Under certain timing circumstances, an MVA data or unified cache line maintenance operation that targets an Inner Shareable memory region can fail to proceed up to either the Point of Coherency or to the Point of Unification of the system. This is likely to affect self-modifying code. For this problem to occur, the two processors work in the SMP mode with the broadcasting of CP15 maintenance operations being enabled. This issue has a known work-around.
Follow recommended procedure, see Work-around Details below for more information.
Systems that use one or both ARM processors in SMP mode.
|Device Revision(s) Affected:||All, no plan to fix. Refer to (Xilinx Answer 47916) - Design Advisory Master Answer Record for Zynq-7000 Devices.|
Under certain timing circumstances, a data or unified cache line maintenance operation by MVA targeting an Inner Shareable memory region can fail to proceed up to either the Point of Coherency or to the Point of Unification of the system. This is likely to affect self-modifying code.
For this problem to occur, the two processors work in the SMP mode with the broadcasting of CP15 maintenance operations being enabled.
The following scenario illustrates how the issue can happen:
One CPU performs a data or unified cache line maintenance operation by MVA targeting a memory region which is locally dirty.
A second CPU issues a memory request targeting this same memory location within the same time frame.
A race condition can occur, resulting in the cache operation not being performed up to the specified Point, either Coherency or Unification.
The following maintenance operations are affected:
DCIMVAC: Invalidate data or unified cache line by MVA to PoC
DCCMVAC:Clean data or unified cache line by MVA to PoC
DCCMVAU: Clean data or unified cache line by MVA to PoU
DCCIMVAC:Clean and invalidate data or unified cache line by MVA to PoC
The issue can arise when the second CPU is performing either of:
A read request resulting from any Load instruction; the Load can be a speculative one.
A write request resulting from any Store instruction.
A data Pre-fetch resulting from a PLD instruction; the PLD can be a speculative one.
Since the cache maintenance operation is not ensured to be executed to either the Point of Unification or the Point of Coherence, stale data can remain in the data cache, and not become visible to other cache agents who should have gained visibility on it.
As such, self-modifying code can fail, the new code sequence written into the Data Cache not having been made visible to the Instruction Cache.
Note that the data remains coherent on the L1 Data side. Any data read from the other processor in the Cortex-A9 MP-Core cluster, or from the ACP, would see the correct data. Identically, any write from another processor in the Cortex-A9 MP-Core cluster, or from the ACP, on the same cache line, will not cause a data corruption resulting from a loss of either data.

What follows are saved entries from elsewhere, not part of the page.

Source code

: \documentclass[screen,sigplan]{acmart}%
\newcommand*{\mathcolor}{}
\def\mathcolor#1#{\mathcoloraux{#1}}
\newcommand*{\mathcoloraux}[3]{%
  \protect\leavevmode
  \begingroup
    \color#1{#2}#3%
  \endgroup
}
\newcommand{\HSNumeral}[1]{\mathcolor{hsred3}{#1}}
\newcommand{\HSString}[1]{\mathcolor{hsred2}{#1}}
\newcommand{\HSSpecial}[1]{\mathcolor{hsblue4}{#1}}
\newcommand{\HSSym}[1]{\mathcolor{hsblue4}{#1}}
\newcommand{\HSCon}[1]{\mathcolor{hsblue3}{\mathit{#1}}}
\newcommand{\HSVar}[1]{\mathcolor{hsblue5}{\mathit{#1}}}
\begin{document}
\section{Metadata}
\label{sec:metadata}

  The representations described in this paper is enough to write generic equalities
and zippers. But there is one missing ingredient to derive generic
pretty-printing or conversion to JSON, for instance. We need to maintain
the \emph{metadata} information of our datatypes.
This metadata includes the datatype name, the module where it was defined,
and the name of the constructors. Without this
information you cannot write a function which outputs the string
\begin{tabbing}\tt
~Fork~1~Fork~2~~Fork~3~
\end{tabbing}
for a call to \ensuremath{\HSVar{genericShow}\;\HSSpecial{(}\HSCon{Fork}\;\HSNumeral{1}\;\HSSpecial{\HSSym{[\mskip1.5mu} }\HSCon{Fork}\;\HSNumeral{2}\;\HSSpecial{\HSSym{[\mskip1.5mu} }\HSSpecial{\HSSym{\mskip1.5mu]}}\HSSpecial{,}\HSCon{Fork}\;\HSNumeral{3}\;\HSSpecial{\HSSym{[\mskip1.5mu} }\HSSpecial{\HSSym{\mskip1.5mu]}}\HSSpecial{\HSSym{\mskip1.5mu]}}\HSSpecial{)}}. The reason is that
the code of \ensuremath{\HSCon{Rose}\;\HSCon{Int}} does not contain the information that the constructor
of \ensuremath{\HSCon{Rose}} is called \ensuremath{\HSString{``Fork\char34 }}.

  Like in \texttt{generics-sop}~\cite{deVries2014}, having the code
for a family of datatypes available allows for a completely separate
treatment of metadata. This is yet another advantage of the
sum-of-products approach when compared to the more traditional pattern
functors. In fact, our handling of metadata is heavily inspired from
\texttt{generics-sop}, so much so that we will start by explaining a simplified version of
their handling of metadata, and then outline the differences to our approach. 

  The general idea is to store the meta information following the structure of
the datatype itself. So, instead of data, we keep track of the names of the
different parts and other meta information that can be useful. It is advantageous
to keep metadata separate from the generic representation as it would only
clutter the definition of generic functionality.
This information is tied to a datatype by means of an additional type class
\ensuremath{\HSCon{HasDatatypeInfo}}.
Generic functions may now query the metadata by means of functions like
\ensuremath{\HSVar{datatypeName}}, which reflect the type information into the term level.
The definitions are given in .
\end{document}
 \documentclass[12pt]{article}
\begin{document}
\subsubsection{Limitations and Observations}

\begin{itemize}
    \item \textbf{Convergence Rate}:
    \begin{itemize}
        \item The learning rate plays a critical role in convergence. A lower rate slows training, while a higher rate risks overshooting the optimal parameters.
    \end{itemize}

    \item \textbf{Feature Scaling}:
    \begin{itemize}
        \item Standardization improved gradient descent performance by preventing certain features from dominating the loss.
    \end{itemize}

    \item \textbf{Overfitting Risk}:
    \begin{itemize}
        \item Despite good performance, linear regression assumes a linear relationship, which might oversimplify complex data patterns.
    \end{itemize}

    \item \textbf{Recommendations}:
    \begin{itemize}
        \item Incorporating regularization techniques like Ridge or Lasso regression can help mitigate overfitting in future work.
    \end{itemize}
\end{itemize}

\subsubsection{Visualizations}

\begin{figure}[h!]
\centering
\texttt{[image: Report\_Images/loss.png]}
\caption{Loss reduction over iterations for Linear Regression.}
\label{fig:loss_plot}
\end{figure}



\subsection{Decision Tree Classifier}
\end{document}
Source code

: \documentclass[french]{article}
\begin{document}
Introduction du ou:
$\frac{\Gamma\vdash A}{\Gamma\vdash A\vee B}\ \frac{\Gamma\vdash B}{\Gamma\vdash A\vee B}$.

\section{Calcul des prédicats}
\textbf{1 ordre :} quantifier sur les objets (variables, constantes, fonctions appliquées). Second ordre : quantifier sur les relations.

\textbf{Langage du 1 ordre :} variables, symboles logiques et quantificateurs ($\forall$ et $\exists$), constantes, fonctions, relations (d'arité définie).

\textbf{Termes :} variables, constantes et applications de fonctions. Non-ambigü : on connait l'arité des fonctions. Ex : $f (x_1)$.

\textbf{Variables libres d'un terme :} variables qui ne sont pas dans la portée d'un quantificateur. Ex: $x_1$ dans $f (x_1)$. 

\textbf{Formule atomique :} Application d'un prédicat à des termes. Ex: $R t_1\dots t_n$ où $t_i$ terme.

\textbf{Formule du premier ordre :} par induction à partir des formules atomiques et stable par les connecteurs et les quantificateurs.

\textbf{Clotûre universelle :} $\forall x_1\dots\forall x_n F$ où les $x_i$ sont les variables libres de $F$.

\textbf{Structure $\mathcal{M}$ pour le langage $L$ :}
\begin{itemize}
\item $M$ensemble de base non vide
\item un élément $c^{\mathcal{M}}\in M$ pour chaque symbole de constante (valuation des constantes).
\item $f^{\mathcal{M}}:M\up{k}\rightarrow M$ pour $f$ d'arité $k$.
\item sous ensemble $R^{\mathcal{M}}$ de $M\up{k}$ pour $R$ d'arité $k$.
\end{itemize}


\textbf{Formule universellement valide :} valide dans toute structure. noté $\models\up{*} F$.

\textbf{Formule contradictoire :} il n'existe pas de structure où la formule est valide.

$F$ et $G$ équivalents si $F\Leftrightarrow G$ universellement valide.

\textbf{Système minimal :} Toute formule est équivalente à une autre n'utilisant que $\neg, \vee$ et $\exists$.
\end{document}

Note that false sharing on a memory region used for self modifying code is extremely unlikely to exist. As such, the write operation targeting the same cache line than the cache operation occurring within the timing window required to trigger this issue might not represent a real case. So the issue trigger in the case of self-modifying code is probably restricted to read operations being the consequence of either a speculative load, or a blind PLD instruction.
In addition, production of data to an agent external from the coherency domain can fail; particularly, the data target of the cache maintenance operation might not have been made visible to an external DMA engine when it completes. Again, false sharing on a memory region also accessed by an external agent like a DMA engine is extremely unlikely to exist. As such, the issue trigger when producing data for an external DMA agent is probably restricted to read operations being the consequence of either a speculative load, or a blind PLD instruction.
To work around this issue, ARM recommends implementing the following:
Ensure there is no false sharing (on a cache line size alignment) for both self-modifying code and data to be cleaned to an external agent like a DMA engine.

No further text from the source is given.